# Work to complete
Look at each line of the listing. Copy those that hold the string "langle".
-------- Data provided --------
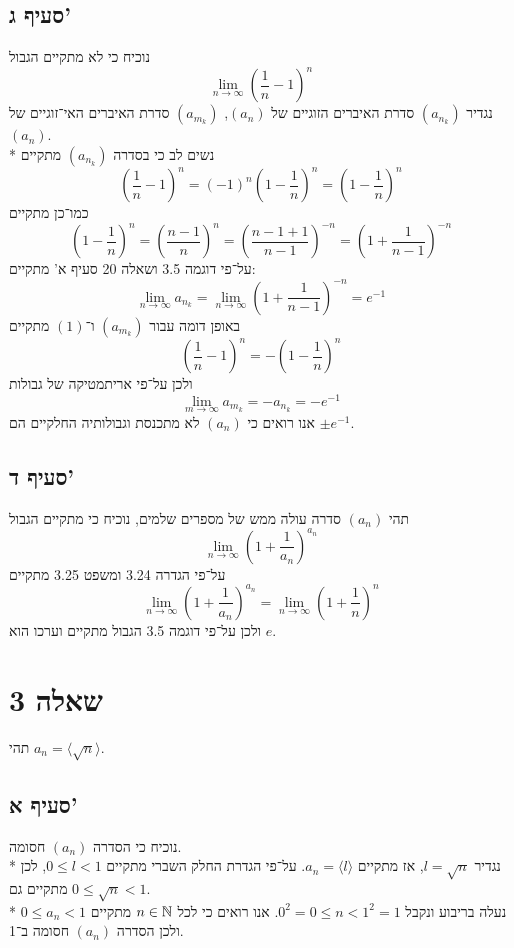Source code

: \subsection{סעיף ג'}
נוכיח כי לא מתקיים הגבול
\[
	\lim_{n \to \infty} \left( \frac{1}{n} - 1 \right)^n
\]
נגדיר $(a_{n_k})$ סדרת האיברים הזוגיים של $(a_n)$, $(a_{m_k})$ סדרת האיברים האי־זוגיים של $(a_n)$. \\*
נשים לב כי בסדרה $(a_{n_k})$ מתקיים
\[
	\left( \frac{1}{n} - 1 \right)^n
	= (-1)^n \left( 1 - \frac{1}{n} \right)^n
	= \left( 1 - \frac{1}{n} \right)^n
	\tag{1}
\]
כמו־כן מתקיים
\[
	\left( 1 - \frac{1}{n} \right)^n
	= \left( \frac{n - 1}{n} \right)^n
	= \left( \frac{n - 1 + 1}{n - 1} \right)^{-n}
	= \left( 1 + \frac{1}{n - 1} \right)^{-n}
\]
על־פי דוגמה 3.5 ושאלה 20 סעיף א' מתקיים:
\[
	\lim_{n \to \infty} a_{n_k}
	= \lim_{n \to \infty} \left( 1 + \frac{1}{n - 1} \right)^{-n}
	= e^{-1}
\]
באופן דומה עבור $(a_{m_k})$ ו־$(1)$ מתקיים
\[
	\left( \frac{1}{n} - 1 \right)^n
	= -\left( 1 - \frac{1}{n} \right)^n
\]
ולכן על־פי אריתמטיקה של גבולות
\[
	\lim_{m \to \infty} a_{m_k} = - a_{n_k} = -e^{-1}
\]
אנו רואים כי $(a_n)$ לא מתכנסת וגבולותיה החלקיים הם $\pm e^{-1}$.

\subsection{סעיף ד'}
תהי $(a_n)$ סדרה עולה ממש של מספרים שלמים, נוכיח כי מתקיים הגבול
\[
	\lim_{n \to \infty} \left( 1 + \frac{1}{a_n} \right)^{a_n}
\]
על־פי הגדרה 3.24 ומשפט 3.25 מתקיים
\[
	\lim_{n \to \infty} \left( 1 + \frac{1}{a_n} \right)^{a_n}
	= \lim_{n \to \infty} \left( 1 + \frac{1}{n} \right)^{n}
\]
ולכן על־פי דוגמה 3.5 הגבול מתקיים וערכו הוא $e$.

\section{שאלה 3}
תהי $a_n = \langle \sqrt{n} \rangle$.
\subsection{סעיף א'}
נוכיח כי הסדרה $(a_n)$ חסומה. \\*
נגדיר $l = \sqrt{n}$, אז מתקיים $a_n = \langle l \rangle$. על־פי הגדרת החלק השברי מתקיים $0 \le l < 1$, לכן מתקיים גם $0 \le \sqrt{n} < 1$. \\*
נעלה בריבוע ונקבל $0^2 = 0 \le n < 1^2 = 1$. אנו רואים כי לכל $n \in \mathbb{N}$ מתקיים $0 \le a_n < 1$ ולכן הסדרה $(a_n)$ חסומה ב־1.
--------
# Output of the exercise
תהי $a_n = \langle \sqrt{n} \rangle$.
נגדיר $l = \sqrt{n}$, אז מתקיים $a_n = \langle l \rangle$. על־פי הגדרת החלק השברי מתקיים $0 \le l < 1$, לכן מתקיים גם $0 \le \sqrt{n} < 1$. \\*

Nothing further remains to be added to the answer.